[Source records]
——

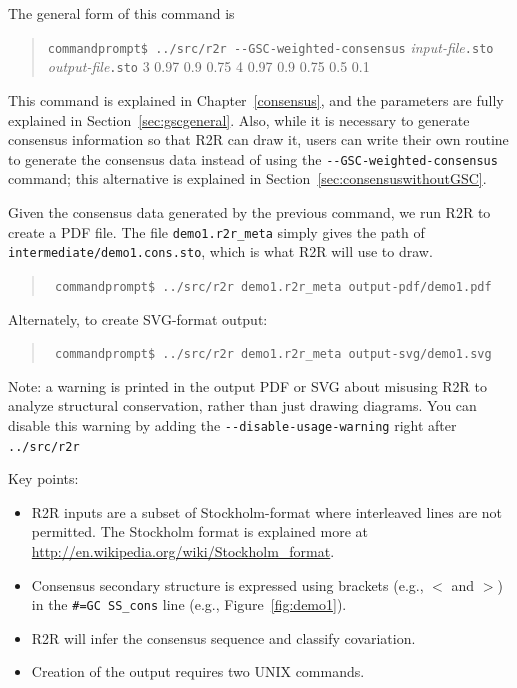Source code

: \documentclass[letterpaper,12pt]{report}
\newcommand{\example}[1]{
\begin{quote}
{\raggedright
#1
}
\end{quote}
}
\newcommand{\examplett}[1]{
\example{{\tt #1}}
}
\begin{document}
The general form of this command is
\example{
{\tt commandprompt\$ ../src/r2r -{}-GSC-weighted-consensus} {\it input-file}{\tt .sto}\\
\hspace{0.5in} {\it output-file}{\tt .sto} 3 0.97 0.9 0.75 4 0.97 0.9 0.75 0.5 0.1
}
This command is explained in Chapter~\ref{consensus}, and the parameters are fully explained in
Section~\ref{sec:gscgeneral}.
Also, while it is necessary to generate consensus information so that R2R can draw it,
users can write their own routine to generate the consensus data instead of using
the {\tt -{}-GSC-weighted-consensus} command; this alternative is
explained in Section~\ref{sec:consensuswithoutGSC}.

Given the consensus data generated by the previous command, we run R2R to create a PDF file.  The file {\tt demo1.r2r\_meta} simply
gives the path of {\tt intermediate/demo1.cons.sto}, which is what R2R will use to draw.

\examplett{
commandprompt\$ ../src/r2r demo1.r2r\_meta output-pdf/demo1.pdf
}

Alternately, to create SVG-format output:
\examplett{
commandprompt\$ ../src/r2r demo1.r2r\_meta output-svg/demo1.svg
}

Note: a warning is printed in the output PDF or SVG about misusing R2R to analyze structural conservation, rather than just drawing diagrams.  You can disable this warning by adding the {\tt -{}-disable-usage-warning} right after {\tt ../src/r2r}

Key points:
\begin{itemize}
\item R2R inputs are a subset of Stockholm-format where interleaved lines are not permitted.  The Stockholm format is explained more at \url{http://en.wikipedia.org/wiki/Stockholm_format}.
\item Consensus secondary structure is expressed using brackets (e.g., $<$ and $>$) in the {\tt \#=GC SS\_cons} line (e.g., Figure~\ref{fig:demo1}).
\item R2R will infer the consensus sequence and classify covariation.
\item Creation of the output requires two UNIX commands.
\end{itemize}
\end{document}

——

■ EXERCISE INSTRUCTIONS
In the lines above, spot each one that contains the word "data" and copy it.

■ ANSWER TO THIS TASK
users can write their own routine to generate the consensus data instead of using
Given the consensus data generated by the previous command, we run R2R to create a PDF file.  The file {\tt demo1.r2r\_meta} simply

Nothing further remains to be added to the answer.